Dataset items
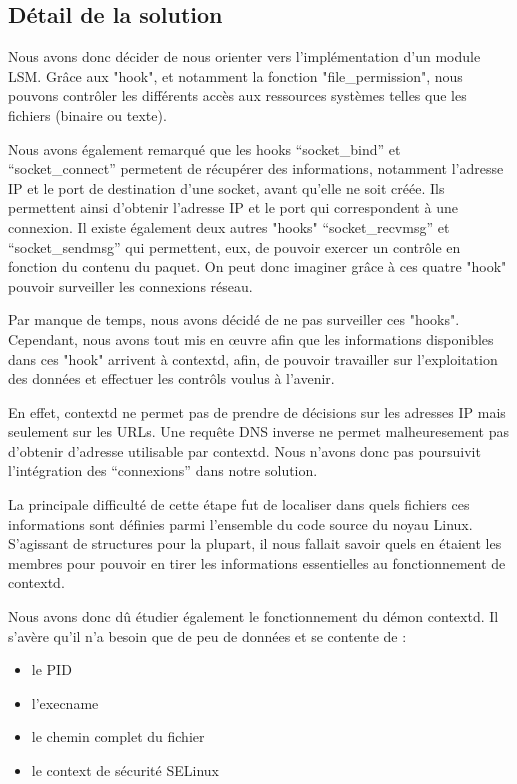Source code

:\documentclass[pdftex,a4paper,titlepage,11pt]{article}
\begin{document}
\subsection{Détail de la solution}

Nous avons donc décider de nous orienter vers l'implémentation d'un module LSM. Grâce aux "hook", et notamment la fonction "file\_permission", nous pouvons contrôler les différents accès aux ressources systèmes telles que les fichiers (binaire ou texte).

Nous avons également remarqué que les hooks ``socket\_bind'' et ``socket\_connect'' permetent de récupérer des informations, notamment l'adresse IP et le port de destination d'une socket, avant qu'elle ne soit créée. Ils permettent ainsi d'obtenir l'adresse IP et le port qui correspondent à une connexion. Il existe également deux autres "hooks" ``socket\_recvmsg'' et ``socket\_sendmsg'' qui permettent, eux, de pouvoir exercer un contrôle en fonction du contenu du paquet. On peut donc imaginer grâce à ces quatre "hook" pouvoir surveiller les connexions réseau.

Par manque de temps, nous avons décidé de ne pas surveiller ces "hooks". Cependant, nous avons tout mis en œuvre afin que les informations disponibles dans ces "hook" arrivent à contextd, afin, de pouvoir travailler sur l'exploitation des données et effectuer les contrôls voulus à l'avenir.

En effet, contextd ne permet pas de prendre de décisions sur les adresses IP mais seulement sur les URLs. Une requête DNS inverse ne permet malheuresement pas d'obtenir d'adresse utilisable par contextd. Nous n'avons donc pas poursuivit l'intégration des ``connexions'' dans notre solution.

La principale difficulté de cette étape fut de localiser dans quels fichiers ces informations sont définies parmi l'ensemble du code source du noyau Linux. S'agissant de structures pour la plupart, il nous fallait savoir quels en étaient les membres pour pouvoir en tirer les informations essentielles au fonctionnement de contextd.

Nous avons donc dû étudier également le fonctionnement du démon contextd. Il s'avère qu'il n'a besoin que de peu de données et se contente de :
	\begin{itemize}
		\item le PID
		\item l'execname
		\item le chemin complet du fichier
		\item le context de sécurité SELinux~\\
	\end{itemize}
	
\end{document}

Problem requirements
Output all of the data exactly. Skip the pictures.

Solved problem
Source code

:\documentclass[pdftex,a4paper,titlepage,11pt]{article}
\begin{document}
\subsection{Détail de la solution}

Nous avons donc décider de nous orienter vers l'implémentation d'un module LSM. Grâce aux "hook", et notamment la fonction "file\_permission", nous pouvons contrôler les différents accès aux ressources systèmes telles que les fichiers (binaire ou texte).

Nous avons également remarqué que les hooks ``socket\_bind'' et ``socket\_connect'' permetent de récupérer des informations, notamment l'adresse IP et le port de destination d'une socket, avant qu'elle ne soit créée. Ils permettent ainsi d'obtenir l'adresse IP et le port qui correspondent à une connexion. Il existe également deux autres "hooks" ``socket\_recvmsg'' et ``socket\_sendmsg'' qui permettent, eux, de pouvoir exercer un contrôle en fonction du contenu du paquet. On peut donc imaginer grâce à ces quatre "hook" pouvoir surveiller les connexions réseau.

Par manque de temps, nous avons décidé de ne pas surveiller ces "hooks". Cependant, nous avons tout mis en œuvre afin que les informations disponibles dans ces "hook" arrivent à contextd, afin, de pouvoir travailler sur l'exploitation des données et effectuer les contrôls voulus à l'avenir.

En effet, contextd ne permet pas de prendre de décisions sur les adresses IP mais seulement sur les URLs. Une requête DNS inverse ne permet malheuresement pas d'obtenir d'adresse utilisable par contextd. Nous n'avons donc pas poursuivit l'intégration des ``connexions'' dans notre solution.

La principale difficulté de cette étape fut de localiser dans quels fichiers ces informations sont définies parmi l'ensemble du code source du noyau Linux. S'agissant de structures pour la plupart, il nous fallait savoir quels en étaient les membres pour pouvoir en tirer les informations essentielles au fonctionnement de contextd.

Nous avons donc dû étudier également le fonctionnement du démon contextd. Il s'avère qu'il n'a besoin que de peu de données et se contente de :
	\begin{itemize}
		\item le PID
		\item l'execname
		\item le chemin complet du fichier
		\item le context de sécurité SELinux~\\
	\end{itemize}
	
\end{document}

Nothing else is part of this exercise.